BARTÓK: Violin Concerto No. 2. Violin Concerto No.
1, Op. Posth
BACH: Concerto for Harpsichord, Strings and Continuo No. 1 in D minor,
BWV 1052. Concerto for Flute, Violin, Harpsichord and Strings in A minor,
BWV 1044. VIVALDI: Concerto for Violin and Strings in D, Op. 7/11, RV
208a. Concerto for Violin and Strings in D, Op. 7/12, RV 214.
D'ALMEIDA: Septet for Flute, Oboe, Clarinet, Horn, Bassoon, Piano and
Xylophone. SANTOS: String Quartet No. 2 in A, Op. 27. PEIXINHO: Five Short
Piano Pieces. SOUSA: Woodwind Quintet. MOTTA: String Quartet No. 2 in G.
The young German violinist Arabella Steinbacher's second Pentatone disk is this coupling of Bartók's two violin concertos. The first was composed in 1907/08 when the composer was in love with one of his students, Stefi Geyer who, unfortunately for Bartók, had no interest whatever in him, but she kept the score. Only upon her death in 1956 was the score released and it didn't have its premiere until 1958. Soon it was championed by Isaac Stern who recorded it with Eugene Ormandy and the Philadelphia Orchestra. Concerto No. 2 is much more familiar and recorded by many famous violinists although, oddly, Jascha Heifetz never played it. The world premiere of this concerto was given in Amsterdam March 23, 1939 played by Zoltán Székely to whom it is dedicated, with the Concertgebouw Orchestra directed by Willem Mengelberg recorded by the Dutch radio, a performance mentioned on this site (REVIEW). Steinbacher's impeccable playing captures the Hungarian flavor of both concertos with vivid accompaniment from Janowski and the Swiss orchestra. Sonic quality is exemplary. The only debit is an unflattering and rather comic photo of Steinbacher on the inner back cover of the CD—or is she telling us she has a sense of humor?
Pentatone fortunately has not yet exhausted their supply of classic recordings to issue for the first time in their original quad format. This new disk offers recordings made in Switzerland in July 1973 (Bach) and July 1975 (Vivaldi), performed by I Musici with sterling soloists: Maria Teresa Garatti, harpsichord, Severino Gazzelloni, flute, and Salvatore Accardo, violin. These splendid performances sound better than ever in their original multi-channel format, with the rich acoustics of the recording venues captured with utmost realism.
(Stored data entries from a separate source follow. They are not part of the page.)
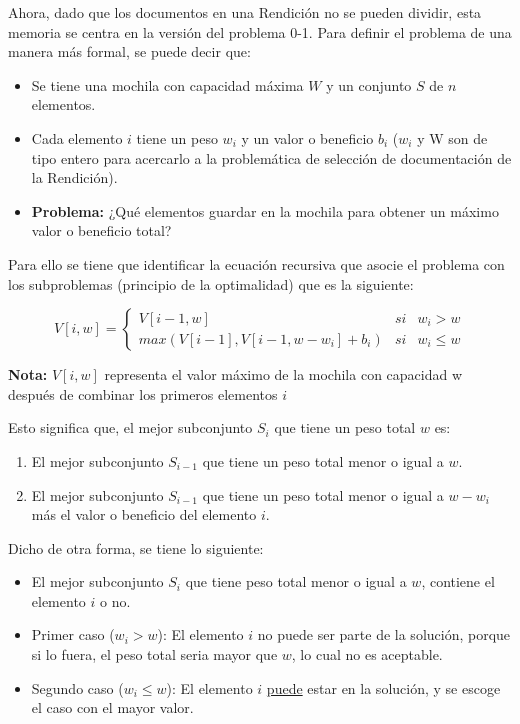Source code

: Ahora, dado que los documentos en una Rendición no se pueden dividir, esta memoria se centra en la versión del problema 0-1. Para definir el problema de una manera más formal, se puede decir que:

\begin{itemize}
    \item Se tiene una mochila con capacidad máxima $W$ y un conjunto $S$ de $n$ elementos.
    \item Cada elemento $i$ tiene un peso $w_i$ y un valor o beneficio $b_i$ ($w_i$ y W son de tipo entero para acercarlo a la problemática de selección de documentación de la Rendición).
    \item \textbf{Problema:} ¿Qué elementos guardar en la mochila para obtener un máximo valor o beneficio total?
\end{itemize}

Para ello se tiene que identificar la ecuación recursiva que asocie el problema con los subproblemas (principio de la optimalidad) que es la siguiente:

\begin{equation}
    V[i,w]  = \left\lbrace
    \begin{array}{lcc}
        V[i-1,w] & si & w_i>w\\
        max(V[i-1],V[i-1,w-w_i]+b_i) & si & w_i \leq w
    \end{array}
    \right.
\end{equation}

\textbf{Nota:} $V[i,w]$ representa el valor máximo de la mochila con capacidad w después de combinar los primeros elementos $i$

Esto significa que, el mejor subconjunto $S_i$ que tiene un peso total $w$ es:

\begin{enumerate}
    \item El mejor subconjunto $S_{i-1}$ que tiene un peso total menor o igual a $w$.
    \item El mejor subconjunto $S_{i-1}$ que tiene un peso total menor o igual a $w-w_i$ más el valor o beneficio del elemento $i$.
\end{enumerate}

Dicho de otra forma, se tiene lo siguiente:
\begin{itemize}
    \item El mejor subconjunto $S_i$ que tiene peso total menor o igual a $w$, contiene el elemento $i$ o no.
    \item Primer caso ($w_i>w$): El elemento $i$ no puede ser parte de la solución, porque si lo fuera, el peso total seria mayor que $w$, lo cual no es aceptable.
    \item Segundo caso ($w_i \leq w$): El elemento $i$ \underline{puede} estar en la solución, y se escoge el caso con el mayor valor.
\end{itemize}


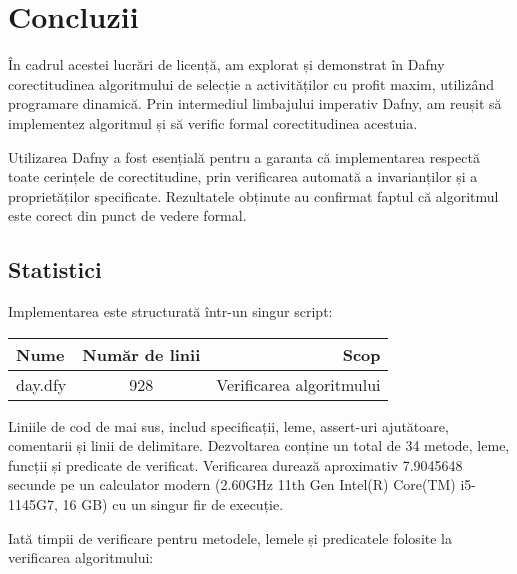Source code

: \chapter*{Concluzii} 
În cadrul acestei lucrări de licență, am explorat și demonstrat în Dafny corectitudinea algoritmului de selecție a activităților cu profit maxim, utilizând programare dinamică. Prin intermediul limbajului imperativ Dafny, am reușit să implementez algoritmul și să verific formal corectitudinea acestuia.
 
Utilizarea Dafny a fost esențială pentru a garanta că implementarea respectă toate cerințele de corectitudine, prin verificarea automată a invarianților și a proprietăților specificate.
Rezultatele obținute au confirmat faptul că algoritmul este corect din punct de vedere formal.

\section{Statistici}
Implementarea este structurată într-un singur script:
\begin{table}[h!]
  \centering
  \begin{tabular}{lcr} %
    \toprule
    Nume & Număr de linii  & Scop \\
    \midrule
    day.dfy  & 928  & Verificarea algoritmului   \\
    \bottomrule
  \end{tabular}
  \label{tab:table1}
\end{table}

Liniile de cod de mai sus, includ specificații, leme, assert-uri ajutătoare, comentarii și linii de delimitare. Dezvoltarea conține un total de 34 metode, leme, funcții și predicate de verificat. Verificarea durează aproximativ 7.9045648 secunde pe un calculator modern (2.60GHz 11th Gen Intel(R) Core(TM) i5-1145G7, 16 GB) cu un singur fir de execuție. 

Iată timpii de verificare pentru metodele, lemele și predicatele folosite la verificarea algoritmului:

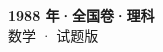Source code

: \documentclass[zihao=-4, a4paper]{ctexart}
\begin{document}
\begin{center}
  {\Large\bfseries 1988 年·全国卷·理科}\\[4pt]
  {\large 数学 · 试题版}
\end{center}
\medskip
{}

\end{document}
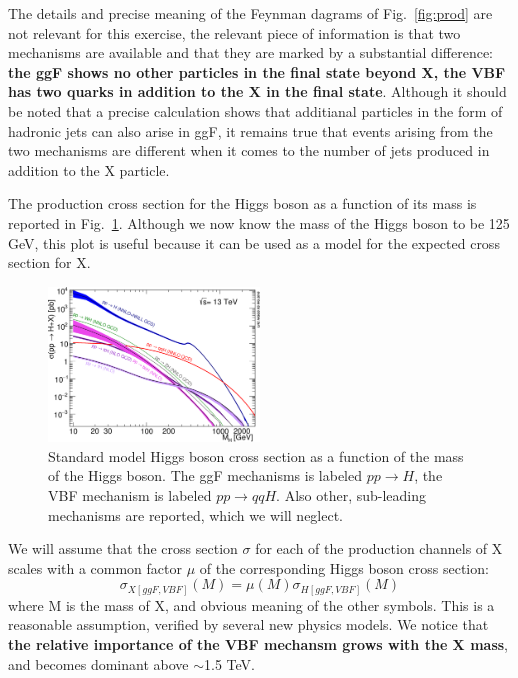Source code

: \documentclass[a4paper,12pt]{article}
\begin{document}
The details and precise meaning of the Feynman dagrams of Fig.~\ref{fig:prod}
are not relevant for this exercise, the relevant piece of information is that
two mechanisms are available and that they are marked by a substantial
difference: {\bf the ggF shows no other particles in the final state beyond X,
the VBF has two quarks in addition to the X in the final state}.
Although it should be noted that a precise calculation shows that additianal
particles in the form of hadronic jets can also arise in ggF, it remains true
that events arising from the two mechanisms are different when it comes to the
number of jets produced in addition to the X particle.

The production cross section for the Higgs boson as a function of its mass is
reported in Fig.~\ref{fig:production}. Although we now know the mass of the
Higgs boson to be 125 GeV, this plot is useful because it can be used as a
model for the expected cross section for X.
\begin{figure}
 \centering 
 \includegraphics[width=0.5\textwidth]{images/plotAll_13tev_BSM_sqrt.png}
 \caption{Standard model Higgs boson cross section as a function of the mass
 of the Higgs boson. The ggF mechanisms is labeled $pp\rightarrow{}H$, the VBF
 mechanism is labeled $pp\rightarrow{}qqH$. Also other, sub-leading mechanisms
 are reported, which we will neglect.\label{fig:production}}
\end{figure}

We will assume that the cross section $\sigma$ for each of the production
channels of X scales with a common factor $\mu$ of the corresponding Higgs
boson cross section: 
\begin{equation}
 \sigma_{X [ggF,VBF]}(M) = \mu(M)\sigma_{H [ggF,VBF]}(M)
 \label{eq:mudef}
\end{equation}
 where M is the mass of X, and obvious meaning of the other symbols. This is a
 reasonable assumption, verified by several new physics models.  We notice
 that {\bf the relative importance of the VBF mechansm grows with the X mass},
 and becomes dominant above $\sim$1.5 TeV.
 
\end{document}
Here's another fine release in the NCA series featuring soloists of the Berlin German Opera Orchestra, as well as the Eosander Quartet. Previous issues have included Spain (REVIEW), the Tokyo-Berlin Bassoon Octet (REVIEW), Russia (REVIEW), and Brazil (REVIEW). António Victorino d'Almeida (b. 1940) is represented by a septet unmemorable except that it includes the xylophone. Jorge Peixinno (1940-1995) who worked with Boulez and Stockhausen is represented by five very brief piano pieces. Filipe de Sousa (b. 1927), although a pioneer as a conductor giving premieres of works by Bartók, Berg and Schoenberg, here is represented by an early work (1957), a brief rather unsubstantial wind quintet. José Vianna da Motta (1868-1948), a major figure on the music scene at the turn of the Century, was as a superb pianist (he studied with Liszt in Weimar). His brief String Quartet No. 2. with no trace whatever of Portuguese influence,.could have been written by any Viennese composer of the time The gem of this collection is the String Quartet No. 2 by Joly Braga Santos (1924-1988), whose important symphonic music has only during the past decade (thanks to Naxos/Marco Polo) come to the attention of collectors. This Quartet is generally somber in the first two movements, the third ending with a brilliant vivace. But those first two movements are emotionally intense, and the entire quartet deserves a hearing. Excellent sound as always in this series, but it is unfortunate that these are premium-price SACDs.